Pitting fascists and communists in a showdown for supremacy, the Spanish Civil War has long been seen as a grim dress rehearsal for World War II.
Francisco Franco's Nationalists prevailed with German and Italian military assistance--a clear instance, it seemed, of like-minded regimes joining forces in the fight against global Bolshevism.
In Hitler's Shadow Empire Pierpaolo Barbieri revises this standard account of Axis intervention in the Spanish Civil War, arguing that economic ambitions--not ideology--drove Hitler's Iberian intervention.
The Nazis hoped to establish an economic empire in Europe, and in Spain they tested the tactics intended for future subject territories. The Nazis provided Franco's Nationalists with planes, armaments, and tanks, but behind this largesse was a Faustian bargain.
Through weapons and material support, Germany gradually absorbed Spain into an informal empire, extending control over key Spanish resources in order to fuel its own burgeoning war industries.
This plan was only possible and profitable because of Hitler's economic czar, Hjalmar Schacht, a "wizard of international finance." His policies fostered the interwar German recovery and consolidated Hitler's dictatorship.
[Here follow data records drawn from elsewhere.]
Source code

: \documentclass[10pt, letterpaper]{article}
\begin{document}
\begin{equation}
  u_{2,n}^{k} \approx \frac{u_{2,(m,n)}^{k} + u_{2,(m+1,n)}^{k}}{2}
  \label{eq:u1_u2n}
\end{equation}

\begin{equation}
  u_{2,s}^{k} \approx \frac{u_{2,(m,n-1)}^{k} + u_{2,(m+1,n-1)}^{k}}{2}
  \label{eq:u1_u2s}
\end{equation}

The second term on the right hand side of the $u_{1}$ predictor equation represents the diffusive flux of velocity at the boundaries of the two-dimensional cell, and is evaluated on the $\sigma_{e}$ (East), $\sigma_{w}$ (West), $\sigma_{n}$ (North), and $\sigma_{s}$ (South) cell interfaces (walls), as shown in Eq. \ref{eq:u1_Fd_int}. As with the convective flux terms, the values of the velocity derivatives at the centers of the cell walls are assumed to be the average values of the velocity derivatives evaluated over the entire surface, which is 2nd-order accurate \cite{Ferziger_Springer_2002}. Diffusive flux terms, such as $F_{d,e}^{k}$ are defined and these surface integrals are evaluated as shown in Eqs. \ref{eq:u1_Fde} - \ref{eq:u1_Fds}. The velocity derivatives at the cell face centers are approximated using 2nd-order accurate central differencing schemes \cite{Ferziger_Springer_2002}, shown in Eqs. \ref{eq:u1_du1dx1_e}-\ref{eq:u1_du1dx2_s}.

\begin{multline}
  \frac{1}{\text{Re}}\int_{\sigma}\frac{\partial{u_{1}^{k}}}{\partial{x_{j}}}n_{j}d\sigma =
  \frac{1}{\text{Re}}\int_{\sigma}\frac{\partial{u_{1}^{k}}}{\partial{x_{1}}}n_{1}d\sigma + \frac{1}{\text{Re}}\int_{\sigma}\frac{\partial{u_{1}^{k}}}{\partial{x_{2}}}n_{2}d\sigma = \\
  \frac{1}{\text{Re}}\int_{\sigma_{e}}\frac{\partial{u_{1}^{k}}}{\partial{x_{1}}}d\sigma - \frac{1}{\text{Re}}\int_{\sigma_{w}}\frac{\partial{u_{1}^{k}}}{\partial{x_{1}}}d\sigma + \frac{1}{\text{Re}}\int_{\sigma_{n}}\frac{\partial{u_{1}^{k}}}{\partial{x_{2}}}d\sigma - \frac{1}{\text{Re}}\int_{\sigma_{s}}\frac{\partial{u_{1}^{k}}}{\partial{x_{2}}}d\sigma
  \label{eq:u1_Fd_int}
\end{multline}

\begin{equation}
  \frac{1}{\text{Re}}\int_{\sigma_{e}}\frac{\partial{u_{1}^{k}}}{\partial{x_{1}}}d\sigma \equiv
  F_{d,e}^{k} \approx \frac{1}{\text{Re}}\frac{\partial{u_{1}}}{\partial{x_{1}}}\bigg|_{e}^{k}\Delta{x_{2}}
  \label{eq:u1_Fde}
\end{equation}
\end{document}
Though Schacht's economic strategy was eventually abandoned in favor of a very different conception of racial empire, Barbieri argues it was in many ways a more effective strategic option for the Third Reich. Deepening our understanding of the Spanish Civil War by placing it in the context of Nazi imperial ambitions, Hitler's Shadow Empire illuminates a fratricidal tragedy that still reverberates in Spanish life as well as the world war it heralded.